Provided material
▬▬▬

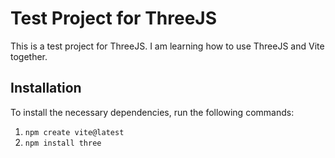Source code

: # Test Project for ThreeJS

This is a test project for ThreeJS. I am learning how to use ThreeJS and Vite together.

## Installation
To install the necessary dependencies, run the following commands:

1. `npm create vite@latest`
2. `npm install three`

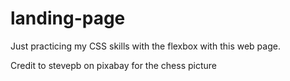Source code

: # landing-page
Just practicing my CSS skills with the flexbox with this web page.

Credit to stevepb on pixabay for the chess picture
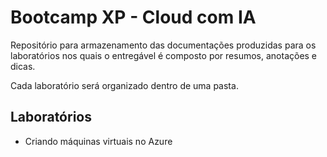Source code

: # Bootcamp XP - Cloud com IA

Repositório para armazenamento das documentações produzidas para os laboratórios nos quais o entregável é composto por resumos, anotações e dicas.<br/>

Cada laboratório será organizado dentro de uma pasta.

## Laboratórios

- Criando máquinas virtuais no Azure
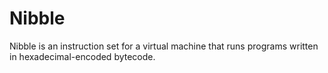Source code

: # Nibble
 Nibble is an instruction set for a virtual machine that runs programs written in hexadecimal-encoded bytecode.
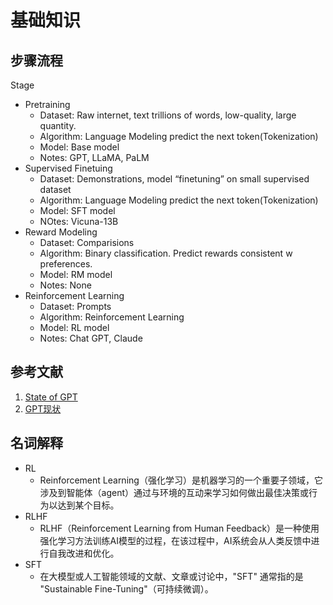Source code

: # 基础知识

## 步骤流程

Stage
* Pretraining
  * Dataset: Raw internet, text trillions of words, low-quality, large quantity.
  * Algorithm: Language Modeling predict the next token(Tokenization)
  * Model: Base model
  * Notes: GPT, LLaMA, PaLM
* Supervised Finetuing
  * Dataset: Demonstrations, model “finetuning” on small supervised dataset
  * Algorithm: Language Modeling predict the next token(Tokenization)
  * Model: SFT model
  * NOtes: Vicuna-13B
* Reward Modeling
  * Dataset: Comparisions
  * Algorithm: Binary classification. Predict rewards consistent w preferences.
  * Model: RM model
  * Notes: None
* Reinforcement Learning
  * Dataset: Prompts
  * Algorithm: Reinforcement Learning
  * Model: RL model
  * Notes: Chat GPT, Claude

## 参考文献

1. [State of GPT](https://karpathy.ai/stateofgpt.pdf)
2. [GPT现状](https://mp.weixin.qq.com/s/zmEGzm1cdXupNoqZ65h7yg)

## 名词解释

* RL
  * Reinforcement Learning（强化学习）是机器学习的一个重要子领域，它涉及到智能体（agent）通过与环境的互动来学习如何做出最佳决策或行为以达到某个目标。
* RLHF
  * RLHF（Reinforcement Learning from Human Feedback）是一种使用强化学习方法训练AI模型的过程，在该过程中，AI系统会从人类反馈中进行自我改进和优化。
* SFT
  * 在大模型或人工智能领域的文献、文章或讨论中，"SFT" 通常指的是 "Sustainable Fine-Tuning"（可持续微调）。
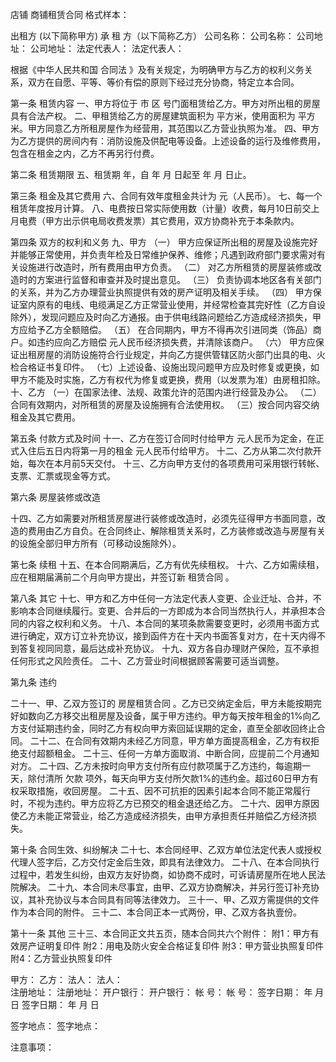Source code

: 
 


店铺
商铺租赁合同
格式样本：

出租方 (以下简称甲方)      承 租 方（以下简称乙方）
公司名称：                 公司名称： 
公司地址：                 公司地址：
法定代表人：               法定代表人：

根据《中华人民共和国
合同法
》及有关规定，为明确甲方与乙方的权利义务关系，双方在自愿、平等、等价有偿的原则下经过充分协商，特定立本合同。

第一条 租赁内容
一、甲方将位于         市     区     号门面租赁给乙方。甲方对所出租的房屋具有合法产权。
二、甲租赁给乙方的房屋建筑面积为     平方米，使用面积为     平方米。甲方同意乙方所租房屋作为经营用，其范围以乙方营业执照为准。
四、甲方为乙方提供的房间内有：消防设施及供配电等设备。上述设备的运行及维修费用，包含在租金之内，乙方不再另行付费。

第二条   租赁期限
五、租赁期 年，自   年   月   日起至   年   月   日止。

第三条   租金及其它费用
六、合同有效年度租金共计为   元（人民币）。
七、每一个租赁年度按月计算。
八、电费按日常实际使用数（计量）收费，每月10日前交上月电费（甲方出示供电局收费发票）其它费用，双方协商补充于本条款内。

第四条   双方的权利和义务
  九、甲方
（一） 甲方应保证所出租的房屋及设施完好并能够正常使用，并负责年检及日常维护保养、维修；凡遇到政府部门要求需对有关设施进行改造时，所有费用由甲方负责。
（二） 对乙方所租赁的房屋装修或改造时的方案进行监督和审查并及时提出意见。
（三） 负责协调本地区各有关部门的关系，并为乙方办理营业执照提供有效的房产证明及相关手续。
  （四） 甲方保证室内原有的电线、电缆满足乙方正常营业使用，并经常检查其完好性（乙方自设除外），发现问题应及时向乙方通报。由于供电线路问题给乙方造成经济损失，甲方应给予乙方全额赔偿。
（五） 在合同期内，甲方不得再次引进同类（饰品）商户。如违约应向乙方赔偿   元人民币经济损失费，并清除该商户。
（六） 甲方应保证出租房屋的消防设施符合行业规定，并向乙方提供管辖区防火部门出具的电、火检合格证书复印件。
（七）上述设备、设施出现问题甲方应及时修复或更换，如甲方不能及时实施，乙方有权代为修复或更换，费用（以发票为准）由房租扣除。
  十、乙方
  （一）在国家法律、法规、政策允许的范围内进行经营及办公。
  （二）合同有效期内，对所租赁的房屋及设施拥有合法使用权。
  （三）按合同内容交纳租金及其它费用。

第五条   付款方式及时间
十一、乙方在签订合同时付给甲方     元人民币为定金，在正式入住后五日内将第一月的租金   元人民币付给甲方。
十二、乙方从第二次付款开始，每次在本月前5天交付。
十三、乙方向甲方支付的各项费用可采用银行转帐、支票、汇票或现金等方式。

第六条   房屋装修或改造



十四、乙方如需要对所租赁房屋进行装修或改造时，必须先征得甲方书面同意，改造的费用由乙方自负。在合同终止、解除租赁关系时，乙方装修或改造与房屋有关的设施全部归甲方所有（可移动设施除外）。

第七条 续租
十五、在本合同期满后，乙方有优先续租权。
十六、乙方如需续租，应在租期届满前二个月向甲方提出，并签订新
租赁合同
。

第八条 其它
十七、甲方和乙方中任何一方法定代表人变更、企业迁址、合并，不影响本合同继续履行。变更、合并后的一方即成为本合同当然执行人，并承担本合同的内容之权利和义务。
十八、本合同的某项条款需要变更时，必须用书面方式进行确定，双方订立补充协议，接到函件方在十天内书面答复对方，在十天内得不到答复视同同意，最后达成补充协议。
十九、双方各自办理财产保险，互不承担任何形式之风险责任。
二十、乙方营业时间根据顾客需要可适当调整。



第九条  违约



二十一、甲、乙双方签订的
房屋租赁合同
。乙方已交纳定金后，甲方未能按期完好如数向乙方移交出租房屋及设备，属于甲方违约。甲方每天按年租金的1%向乙方支付延期违约金，同时乙方有权向甲方索回延误期的定金，直至全部收回终止合同。
二十二、在合同有效期内未经乙方同意，甲方单方面提高租金，乙方有权拒绝支付超额租金。
二十三、任何一方单方面取消、中断合同，应提前二个月通知对方。
二十四、乙方未按时向甲方支付所有应付款项属于乙方违约，每逾期一天，除付清所
欠款
项外，每天向甲方支付所欠款1%的违约金。超过60日甲方有权采取措施，收回房屋。
二十五、因不可抗拒的因素引起本合同不能正常履行时，不视为违约。甲方应将乙方已预交的租金退还给乙方。
二十六、因甲方原因使乙方未能正常营业，给乙方造成经济损失，由甲方承担责任并赔偿乙方经济损失。



第十条   合同生效、纠纷解决
二十七、本合同经甲、乙双方单位法定代表人或授权代理人签字后，乙方交付定金后生效，即具有法律效力。
二十八、在本合同执行过程中，若发生纠纷，由双方友好协商，如协商不成时，可诉请房屋所在地人民法院解决。
二十九、本合同未尽事宜，由甲、乙双方协商解决，并另行签订补充协议，其补充协议与本合同具有同等法律效力。
  三十一、甲、乙双方需提供的文件作为本合同的附件。
  三十二、本合同正本一式两份，甲、乙双方各执壹份。

第十一条 其他
三十三、本合同正文共五页，随本合同共六个附件：
附1：甲方有效房产证明复印件
附2：用电及防火安全合格证复印件
附3：甲方营业执照复印件
附4：乙方营业执照复印件


甲方：                     乙方： 
法人：                     法人：     
注册地址：                   注册地址：
开户银行：                   开户银行：
帐 号：                     帐 号：
签字日期：   年   月   日       签字日期：     年   月   日

签字地点：                   签字地点：

注意事项：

▬▬▬

For the entries above, give only the number of lines that contain the word "Algorithm".

4